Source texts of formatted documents

^^^^

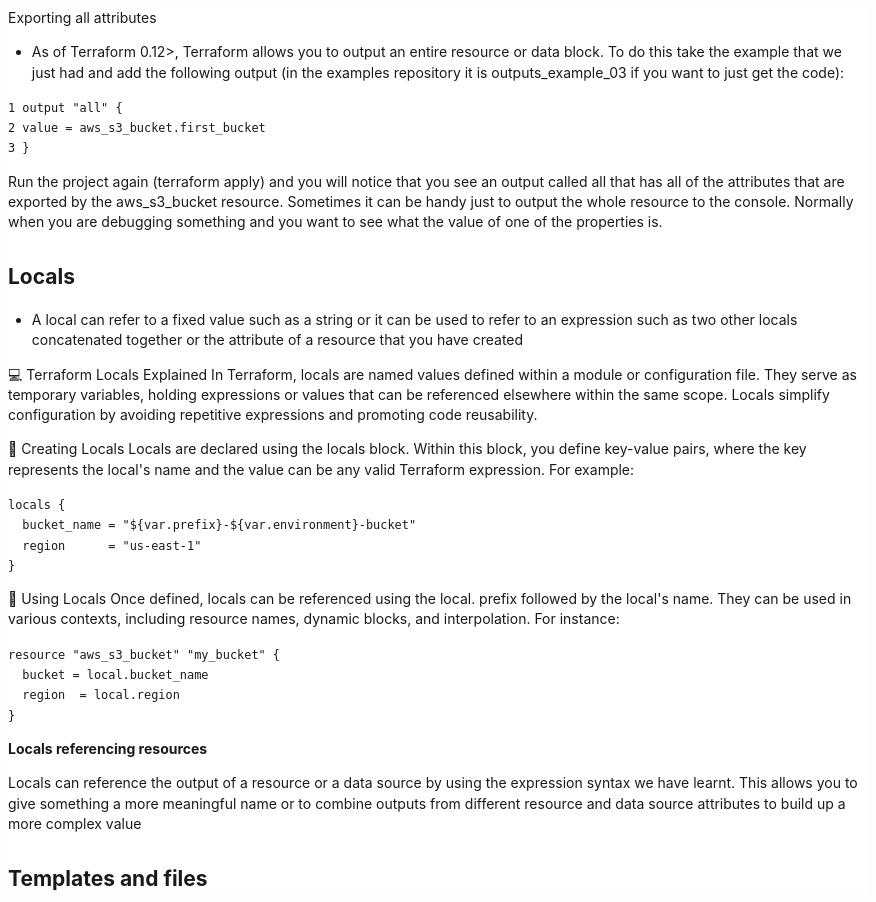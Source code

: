 Exporting all attributes

- As of Terraform 0.12>, Terraform allows you to output an entire
resource or data block. To do this take the example that we just had and add the following output
(in the examples repository it is outputs_example_03 if you want to just get the code):
```
1 output "all" {
2 value = aws_s3_bucket.first_bucket
3 }
```

Run the project again (terraform apply) and you will notice that you see an output called all that
has all of the attributes that are exported by the aws_s3_bucket resource. Sometimes it can be handy
just to output the whole resource to the console. Normally when you are debugging something and
you want to see what the value of one of the properties is.

## Locals

- A local can refer to a fixed value such as a string or it can be used to refer to an expression
such as two other locals concatenated together or the attribute of a resource that you have created

💻 Terraform Locals Explained In Terraform, locals are named values defined within a module or configuration file. They serve as temporary variables, holding expressions or values that can be referenced elsewhere within the same scope. Locals simplify configuration by avoiding repetitive expressions and promoting code reusability. 

🔨 Creating Locals Locals are declared using the locals block. Within this block, you define key-value pairs, where the key represents the local's name and the value can be any valid Terraform expression. For example:

```
locals {
  bucket_name = "${var.prefix}-${var.environment}-bucket"
  region      = "us-east-1"
}
```
🔁 Using Locals Once defined, locals can be referenced using the local. prefix followed by the local's name. They can be used in various contexts, including resource names, dynamic blocks, and interpolation. For instance:
```
resource "aws_s3_bucket" "my_bucket" {
  bucket = local.bucket_name
  region  = local.region
}
```

**Locals referencing resources**

Locals can reference the output of a resource or a data source by using the expression syntax we
have learnt. This allows you to give something a more meaningful name or to combine outputs from
different resource and data source attributes to build up a more complex value

## Templates and files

^^^^

■ REQUIRED ACTION ■
Search the entries for the word "just". Copy each line where it appears.

■ RESPONSE AREA ■
resource or data block. To do this take the example that we just had and add the following output
(in the examples repository it is outputs_example_03 if you want to just get the code):
just to output the whole resource to the console. Normally when you are debugging something and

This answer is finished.